In keeping with our not-too-stressy-busy weekend, Sunday’s entertainment was just a quick cinema trip. I’ve been aching to see The Artist ever since I heard a new silent film was coming out. I have to say, I was a little confused by the trailer but the little dog had me enchanted within seconds so we just had to go see the whole thing.

Set in the late 20s and early 30s, the film revolves around the film making industry, which of course then was sans sound. Dropping in and out of films within the film, I was very soon captivated by the silent style….the way the actors communicated was not at all hammy as I’d expected, but somehow all the more touching and rousing as they had to use anything other than their voices. It was easier to get into than I’d imagined too, with few of the full screen subtitles (although these were fun when they did use them) and very quickly I felt I could practically lip read the dialogue.

Jean Dujardin played the hero, George Valentin, a dream. He looks so much like Gene Kelly that at times I forgot it wasn’t, and his quirky set of teeth had me melting. Berenice Bojo, as the cutely named Peppy Miller, was equally as charming and had me hankering for my flapper dress and former 30s style hair cut. James Cromwell and John Goodman also provided top notch cameos.

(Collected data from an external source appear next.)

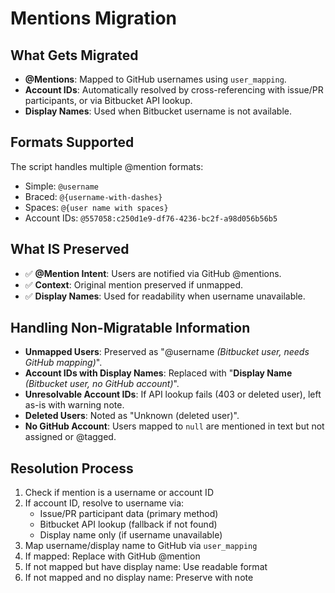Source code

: # Mentions Migration

## What Gets Migrated
- **@Mentions**: Mapped to GitHub usernames using `user_mapping`.
- **Account IDs**: Automatically resolved by cross-referencing with issue/PR participants, or via Bitbucket API lookup.
- **Display Names**: Used when Bitbucket username is not available.

## Formats Supported
The script handles multiple @mention formats:

- Simple: `@username`
- Braced: `@{username-with-dashes}`
- Spaces: `@{user name with spaces}`
- Account IDs: `@557058:c250d1e9-df76-4236-bc2f-a98d056b56b5`

## What IS Preserved
- ✅ **@Mention Intent**: Users are notified via GitHub @mentions.
- ✅ **Context**: Original mention preserved if unmapped.
- ✅ **Display Names**: Used for readability when username unavailable.

## Handling Non-Migratable Information
- **Unmapped Users**: Preserved as "@username *(Bitbucket user, needs GitHub mapping)*".
- **Account IDs with Display Names**: Replaced with "**Display Name** *(Bitbucket user, no GitHub account)*".
- **Unresolvable Account IDs**: If API lookup fails (403 or deleted user), left as-is with warning note.
- **Deleted Users**: Noted as "Unknown (deleted user)".
- **No GitHub Account**: Users mapped to `null` are mentioned in text but not assigned or @tagged.

## Resolution Process
1. Check if mention is a username or account ID
2. If account ID, resolve to username via:
   - Issue/PR participant data (primary method)
   - Bitbucket API lookup (fallback if not found)
   - Display name only (if username unavailable)
3. Map username/display name to GitHub via `user_mapping`
4. If mapped: Replace with GitHub @mention
5. If not mapped but have display name: Use readable format
6. If not mapped and no display name: Preserve with note
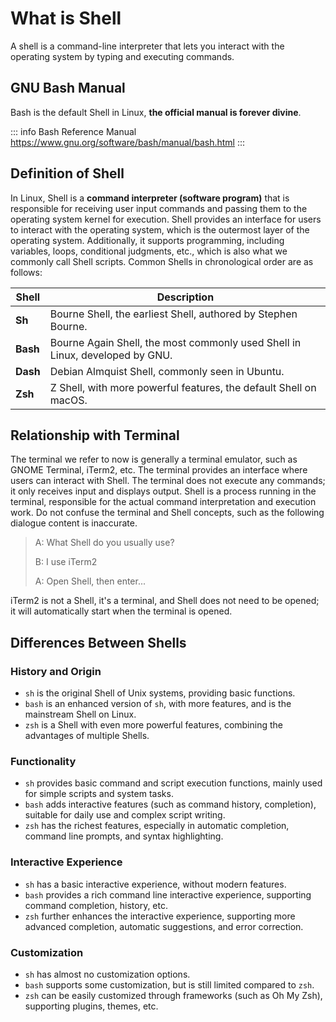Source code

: # What is Shell

A shell is a command-line interpreter that lets you interact with the operating system by typing and executing commands.

## GNU Bash Manual

Bash is the default Shell in Linux, **the official manual is forever divine**.

::: info Bash Reference Manual
<a href="https://www.gnu.org/software/bash/manual/bash.html" target="_blank">https://www.gnu.org/software/bash/manual/bash.html</a>
:::

## Definition of Shell

In Linux, Shell is a **command interpreter (software program)** that is responsible for receiving user input commands and passing them to the operating system kernel for execution.
Shell provides an interface for users to interact with the operating system, which is the outermost layer of the operating system.
Additionally, it supports programming, including variables, loops, conditional judgments, etc., which is also what we commonly call Shell scripts.
Common Shells in chronological order are as follows:

| Shell | Description |
| --- | --- |
| **Sh** | Bourne Shell, the earliest Shell, authored by Stephen Bourne. |
| **Bash** | Bourne Again Shell, the most commonly used Shell in Linux, developed by GNU. |
| **Dash** | Debian Almquist Shell, commonly seen in Ubuntu. |
| **Zsh** | Z Shell, with more powerful features, the default Shell on macOS. |

## Relationship with Terminal

The terminal we refer to now is generally a terminal emulator, such as GNOME Terminal, iTerm2, etc.
The terminal provides an interface where users can interact with Shell.
The terminal does not execute any commands; it only receives input and displays output.
Shell is a process running in the terminal, responsible for the actual command interpretation and execution work.
Do not confuse the terminal and Shell concepts, such as the following dialogue content is inaccurate.

> A: What Shell do you usually use?
>
> B: I use iTerm2
>
> A: Open Shell, then enter...

iTerm2 is not a Shell, it's a terminal, and Shell does not need to be opened; it will automatically start when the terminal is opened.

## Differences Between Shells

### History and Origin

* `sh` is the original Shell of Unix systems, providing basic functions.
* `bash` is an enhanced version of `sh`, with more features, and is the mainstream Shell on Linux.
* `zsh` is a Shell with even more powerful features, combining the advantages of multiple Shells.

### Functionality

* `sh` provides basic command and script execution functions, mainly used for simple scripts and system tasks.
* `bash` adds interactive features (such as command history, completion), suitable for daily use and complex script writing.
* `zsh` has the richest features, especially in automatic completion, command line prompts, and syntax highlighting.

### Interactive Experience

* `sh` has a basic interactive experience, without modern features.
* `bash` provides a rich command line interactive experience, supporting command completion, history, etc.
* `zsh` further enhances the interactive experience, supporting more advanced completion, automatic suggestions, and error correction.

### Customization

* `sh` has almost no customization options.
* `bash` supports some customization, but is still limited compared to `zsh`.
* `zsh` can be easily customized through frameworks (such as Oh My Zsh), supporting plugins, themes, etc.
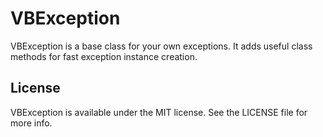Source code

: VBException
===========

VBException is a base class for your own exceptions. It adds useful class methods for fast exception instance creation.

## License
VBException is available under the MIT license. See the LICENSE file for more info.
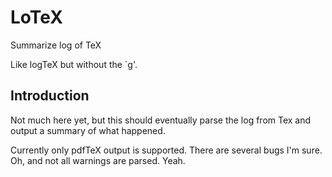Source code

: # LoTeX

Summarize log of TeX

Like logTeX but without the `g'.

## Introduction

Not much here yet, but this should eventually parse the log from Tex and output a summary of what happened.

Currently only pdfTeX output is supported.
There are several bugs I'm sure.
Oh, and not all warnings are parsed.  Yeah.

The real hero though was Uggie, playing Valentin’s faithful dog. Adam and I went wild every time he came on screen and even more so each time he performed a new trick. Perhaps because I couldn’t hear his bark, I was gripped by his chats with his master, believing that he really was talking to Valentin like in some 80s kids film. So delightful.

The music for such a film is so important of course, as for the most part it’s the only thing we hear, and it’s pretty perfect in my reckoning. And with stunning costumes all over, it was a visual treat to say the least.

A funny, romantic beautiful romp, I’d recommend The Artist to anyone who loves their films pretty, witty and with a happy ending.